Problem description: Among the entries below, take the line with "#### 2. Fast" and the line with "3. Start **Apache**", and output them and every line between them exactly, with nothing else.

+--

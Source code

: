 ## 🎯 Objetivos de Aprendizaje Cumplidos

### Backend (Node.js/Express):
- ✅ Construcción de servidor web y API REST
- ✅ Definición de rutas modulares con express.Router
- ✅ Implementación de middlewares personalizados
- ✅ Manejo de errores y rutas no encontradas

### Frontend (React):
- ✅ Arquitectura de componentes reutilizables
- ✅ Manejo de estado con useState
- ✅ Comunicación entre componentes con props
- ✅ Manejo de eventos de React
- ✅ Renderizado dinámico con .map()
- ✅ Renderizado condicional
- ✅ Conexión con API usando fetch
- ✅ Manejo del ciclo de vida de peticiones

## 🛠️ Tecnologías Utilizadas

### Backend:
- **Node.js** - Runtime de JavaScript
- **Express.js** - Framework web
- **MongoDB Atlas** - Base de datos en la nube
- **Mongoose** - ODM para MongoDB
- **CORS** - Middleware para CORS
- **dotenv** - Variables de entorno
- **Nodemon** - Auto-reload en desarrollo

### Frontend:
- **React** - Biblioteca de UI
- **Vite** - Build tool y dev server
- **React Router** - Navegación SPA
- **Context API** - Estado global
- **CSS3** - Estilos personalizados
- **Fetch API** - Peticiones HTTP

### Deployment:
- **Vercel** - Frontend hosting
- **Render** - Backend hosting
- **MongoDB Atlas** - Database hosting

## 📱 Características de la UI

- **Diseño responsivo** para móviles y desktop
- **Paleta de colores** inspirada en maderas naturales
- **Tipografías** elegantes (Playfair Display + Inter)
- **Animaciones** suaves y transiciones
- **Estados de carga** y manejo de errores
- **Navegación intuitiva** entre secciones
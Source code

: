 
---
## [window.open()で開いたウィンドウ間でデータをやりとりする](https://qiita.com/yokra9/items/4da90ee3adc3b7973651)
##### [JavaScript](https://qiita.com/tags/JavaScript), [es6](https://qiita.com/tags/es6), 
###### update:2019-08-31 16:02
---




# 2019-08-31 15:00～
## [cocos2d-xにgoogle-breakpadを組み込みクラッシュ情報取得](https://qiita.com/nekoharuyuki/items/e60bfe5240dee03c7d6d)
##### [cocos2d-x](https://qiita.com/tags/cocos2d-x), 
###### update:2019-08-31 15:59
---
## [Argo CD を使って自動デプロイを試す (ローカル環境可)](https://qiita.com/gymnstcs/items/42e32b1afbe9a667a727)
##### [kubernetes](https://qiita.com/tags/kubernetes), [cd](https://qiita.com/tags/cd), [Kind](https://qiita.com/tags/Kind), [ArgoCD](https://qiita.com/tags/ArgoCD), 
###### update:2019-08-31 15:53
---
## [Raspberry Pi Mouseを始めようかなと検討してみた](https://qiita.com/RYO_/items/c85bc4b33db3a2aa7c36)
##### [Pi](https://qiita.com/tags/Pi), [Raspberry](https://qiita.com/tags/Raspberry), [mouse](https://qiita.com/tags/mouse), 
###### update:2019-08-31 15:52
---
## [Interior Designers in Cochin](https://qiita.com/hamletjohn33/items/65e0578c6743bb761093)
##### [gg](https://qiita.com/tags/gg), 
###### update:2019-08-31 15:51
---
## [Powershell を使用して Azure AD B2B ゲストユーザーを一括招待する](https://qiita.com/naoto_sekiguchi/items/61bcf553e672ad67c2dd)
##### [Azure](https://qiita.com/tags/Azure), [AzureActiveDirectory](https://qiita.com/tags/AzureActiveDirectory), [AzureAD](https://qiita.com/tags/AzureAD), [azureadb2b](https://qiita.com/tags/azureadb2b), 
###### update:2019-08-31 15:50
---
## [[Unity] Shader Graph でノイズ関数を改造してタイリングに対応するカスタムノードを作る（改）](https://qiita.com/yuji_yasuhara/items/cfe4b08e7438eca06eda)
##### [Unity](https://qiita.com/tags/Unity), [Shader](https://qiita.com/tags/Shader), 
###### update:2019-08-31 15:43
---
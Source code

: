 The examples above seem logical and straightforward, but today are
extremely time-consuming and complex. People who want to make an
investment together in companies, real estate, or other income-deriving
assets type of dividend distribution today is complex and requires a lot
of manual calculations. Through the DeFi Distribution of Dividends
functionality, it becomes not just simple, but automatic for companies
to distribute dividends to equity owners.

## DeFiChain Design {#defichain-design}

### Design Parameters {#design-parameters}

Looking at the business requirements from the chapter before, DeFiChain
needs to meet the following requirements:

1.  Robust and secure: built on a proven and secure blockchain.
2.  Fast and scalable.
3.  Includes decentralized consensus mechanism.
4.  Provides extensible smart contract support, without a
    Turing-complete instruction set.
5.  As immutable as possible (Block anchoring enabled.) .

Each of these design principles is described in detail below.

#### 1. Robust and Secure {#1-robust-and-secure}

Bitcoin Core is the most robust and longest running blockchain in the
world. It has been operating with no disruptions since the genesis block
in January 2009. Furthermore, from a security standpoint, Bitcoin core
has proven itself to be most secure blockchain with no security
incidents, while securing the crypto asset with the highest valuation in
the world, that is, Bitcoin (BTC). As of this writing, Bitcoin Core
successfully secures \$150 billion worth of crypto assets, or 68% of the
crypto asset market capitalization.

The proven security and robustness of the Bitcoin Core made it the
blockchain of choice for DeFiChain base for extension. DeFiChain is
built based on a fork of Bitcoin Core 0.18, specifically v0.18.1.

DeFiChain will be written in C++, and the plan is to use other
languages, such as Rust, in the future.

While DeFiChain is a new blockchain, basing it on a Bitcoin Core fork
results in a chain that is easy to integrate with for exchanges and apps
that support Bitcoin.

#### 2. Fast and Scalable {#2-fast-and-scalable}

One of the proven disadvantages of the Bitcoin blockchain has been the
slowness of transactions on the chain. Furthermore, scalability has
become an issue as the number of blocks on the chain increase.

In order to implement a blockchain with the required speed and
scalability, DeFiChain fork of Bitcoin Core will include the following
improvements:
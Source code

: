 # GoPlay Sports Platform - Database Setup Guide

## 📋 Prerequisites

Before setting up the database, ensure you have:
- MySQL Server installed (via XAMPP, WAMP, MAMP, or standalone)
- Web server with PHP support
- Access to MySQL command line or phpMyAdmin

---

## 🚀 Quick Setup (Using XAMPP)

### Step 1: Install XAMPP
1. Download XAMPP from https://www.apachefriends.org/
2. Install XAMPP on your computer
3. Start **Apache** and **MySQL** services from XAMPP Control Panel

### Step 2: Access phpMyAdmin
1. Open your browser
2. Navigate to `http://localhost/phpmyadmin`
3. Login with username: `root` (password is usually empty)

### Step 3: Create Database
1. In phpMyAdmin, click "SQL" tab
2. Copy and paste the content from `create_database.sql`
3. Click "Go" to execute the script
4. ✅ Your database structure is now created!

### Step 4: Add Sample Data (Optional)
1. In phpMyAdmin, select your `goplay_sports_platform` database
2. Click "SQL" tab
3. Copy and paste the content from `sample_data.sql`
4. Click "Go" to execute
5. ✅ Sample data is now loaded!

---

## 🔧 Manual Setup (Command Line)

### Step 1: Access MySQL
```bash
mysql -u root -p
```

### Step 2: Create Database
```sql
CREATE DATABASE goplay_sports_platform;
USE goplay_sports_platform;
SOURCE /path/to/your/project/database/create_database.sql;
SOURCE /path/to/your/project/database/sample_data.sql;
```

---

+--

Completed exercise:
#### 2. Fast and Scalable {#2-fast-and-scalable}

One of the proven disadvantages of the Bitcoin blockchain has been the
slowness of transactions on the chain. Furthermore, scalability has
become an issue as the number of blocks on the chain increase.

In order to implement a blockchain with the required speed and
scalability, DeFiChain fork of Bitcoin Core will include the following
improvements:
Source code

: # GoPlay Sports Platform - Database Setup Guide

## 📋 Prerequisites

Before setting up the database, ensure you have:
- MySQL Server installed (via XAMPP, WAMP, MAMP, or standalone)
- Web server with PHP support
- Access to MySQL command line or phpMyAdmin

---

## 🚀 Quick Setup (Using XAMPP)

### Step 1: Install XAMPP
1. Download XAMPP from https://www.apachefriends.org/
2. Install XAMPP on your computer
3. Start **Apache** and **MySQL** services from XAMPP Control Panel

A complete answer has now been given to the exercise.